Most studies to date have focused on the prevalence as opposed to the incidence of PD. As prevalence is a function of both incidence and survival, the reduced average life expectancy among African Americans as compared to white Americans could result in a significant inherent limitation of any measurement of prevalence of a disease affecting a predominantly older population. Most studies have examined the prevalence of PD through review of hospital records, physician registration, and review of death certificates. There have only been three community-based studies published to date: two door-to-door studies that looked at African and African-American populations in Nigeria and Mississippi, respectively, and one study that examined the prevalence of the disease in different racial groups enrolled in a health maintenance organization in California. A synopsis of the studies to date is presented below. canada pharmacy mall
Studies among Hospital Inpatients (United States)
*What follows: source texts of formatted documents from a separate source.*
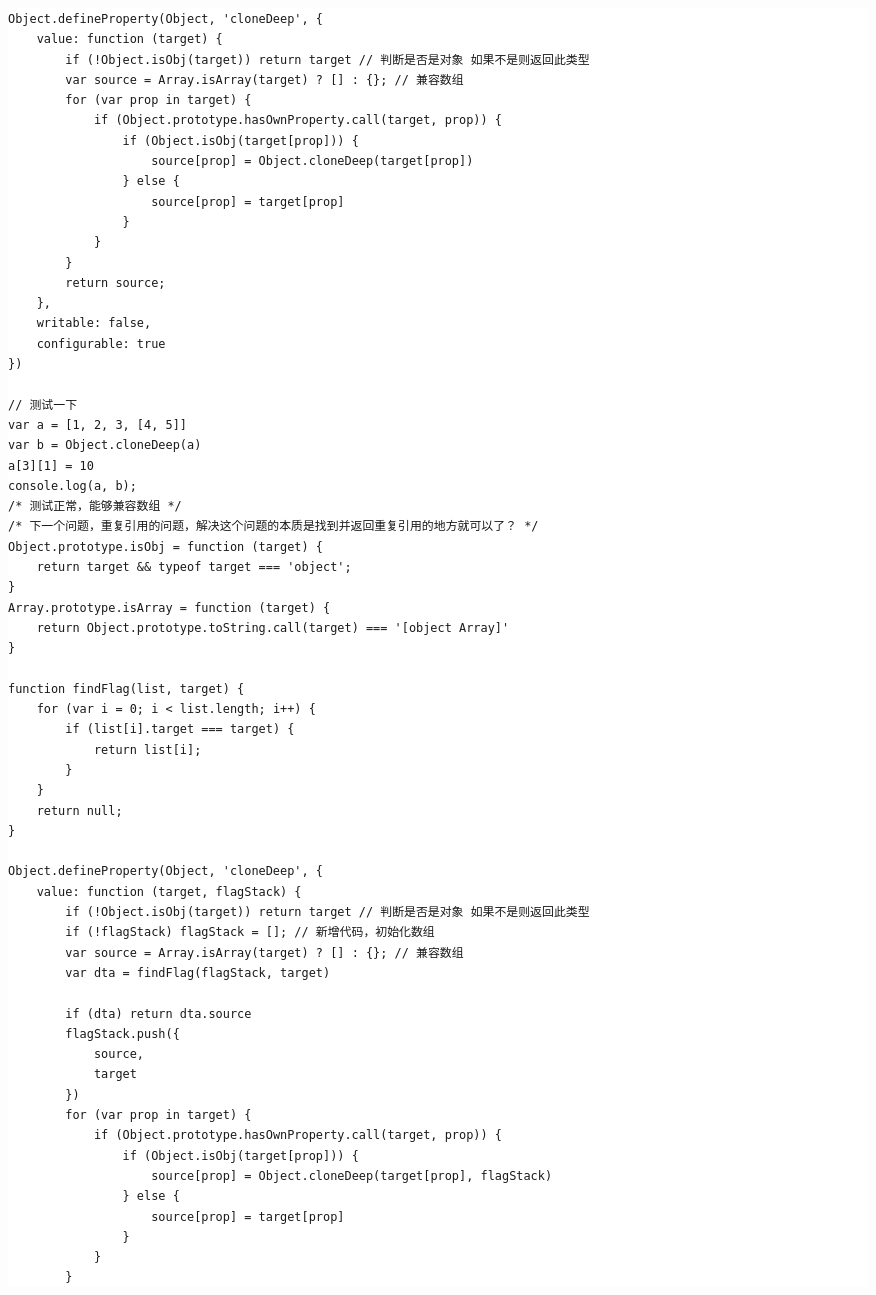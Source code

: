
 ```
Object.defineProperty(Object, 'cloneDeep', {
    value: function (target) {
        if (!Object.isObj(target)) return target // 判断是否是对象 如果不是则返回此类型
        var source = Array.isArray(target) ? [] : {}; // 兼容数组
        for (var prop in target) {
            if (Object.prototype.hasOwnProperty.call(target, prop)) {
                if (Object.isObj(target[prop])) {
                    source[prop] = Object.cloneDeep(target[prop])
                } else {
                    source[prop] = target[prop]
                }
            }
        }
        return source;
    },
    writable: false,
    configurable: true
})

// 测试一下
var a = [1, 2, 3, [4, 5]]
var b = Object.cloneDeep(a)
a[3][1] = 10
console.log(a, b);
/* 测试正常，能够兼容数组 */
/* 下一个问题，重复引用的问题，解决这个问题的本质是找到并返回重复引用的地方就可以了？ */
Object.prototype.isObj = function (target) {
    return target && typeof target === 'object';
}
Array.prototype.isArray = function (target) {
    return Object.prototype.toString.call(target) === '[object Array]'
}

function findFlag(list, target) {
    for (var i = 0; i < list.length; i++) {
        if (list[i].target === target) {
            return list[i];
        }
    }
    return null;
}

Object.defineProperty(Object, 'cloneDeep', {
    value: function (target, flagStack) {
        if (!Object.isObj(target)) return target // 判断是否是对象 如果不是则返回此类型
        if (!flagStack) flagStack = []; // 新增代码，初始化数组
        var source = Array.isArray(target) ? [] : {}; // 兼容数组
        var dta = findFlag(flagStack, target)

        if (dta) return dta.source
        flagStack.push({
            source,
            target
        })
        for (var prop in target) {
            if (Object.prototype.hasOwnProperty.call(target, prop)) {
                if (Object.isObj(target[prop])) {
                    source[prop] = Object.cloneDeep(target[prop], flagStack)
                } else {
                    source[prop] = target[prop]
                }
            }
        }
```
The first study ascertaining individuals affected with PD through hospital admission records was published in 1972. In this study, Kessler looked at all patients discharged with a diagnosis of PD or Parkinsonism from all Baltimore hospitals between 1965 and 1967. A physician without specialty training in neurology reviewed the charts to confirm the diagnosis, and the study did not specify which diagnostic criteria were being used to confirm the diagnosis. It was not stated how many of the patients had been examined by a neurologist during their hospital stay, but only 20% of those identified as having PD had been admitted for problems related to PD. All individuals identified as having PD in this population were visited by an interviewer who was not medically trained, and they completed a questionnaire that included a number of questions pertaining to the diagnosis of PD, lifestyle factors, and other health conditions. They reported that PD/Parkinson-ism was significantly less common in blacks than in whites. The annual reported prevalence of 28 (per 100,000) in white males and 22.8 in white females was significantly higher than the 4.6 and 4.3 seen in black males and females, respectively. We do not know the ethnic, age, and gender breakdown of the total hospital population during that period.
In another study, medical records were reviewed for patients admitted over a 10-year period (1959— 1969) to a charity hospital in New Orleans with a patient population that is 75% black. They only included patients with unequivocal clinical evidence of PD and found that it occurred in 0.022% of black patients as compared with 0.146% of whites. The ages of the populations were not given, but if consistent with the national survival rates at the time, it is likely that the average age of the patients was lower among the black population than the white. cialis professional 20 mg
The hospital-based studies do not address the differences in delivery and uptake of medical services between African Americans and whites. Without specialty training in neurology, interviewers would be far more likely to ascertain a patient with PD when the patient already knew he carried the diagnosis, having previously sought and received outpatient medical evaluation for neurological symptoms. It is also not apparent that a hospital setting is the best place to encounter patients with PD. In Kessler’s study, only 20% of patients with PD were admitted because of problems related to the disease, and it is likely that as treatments further improve in the future even fewer PD patients will be admitted with disease-related problems.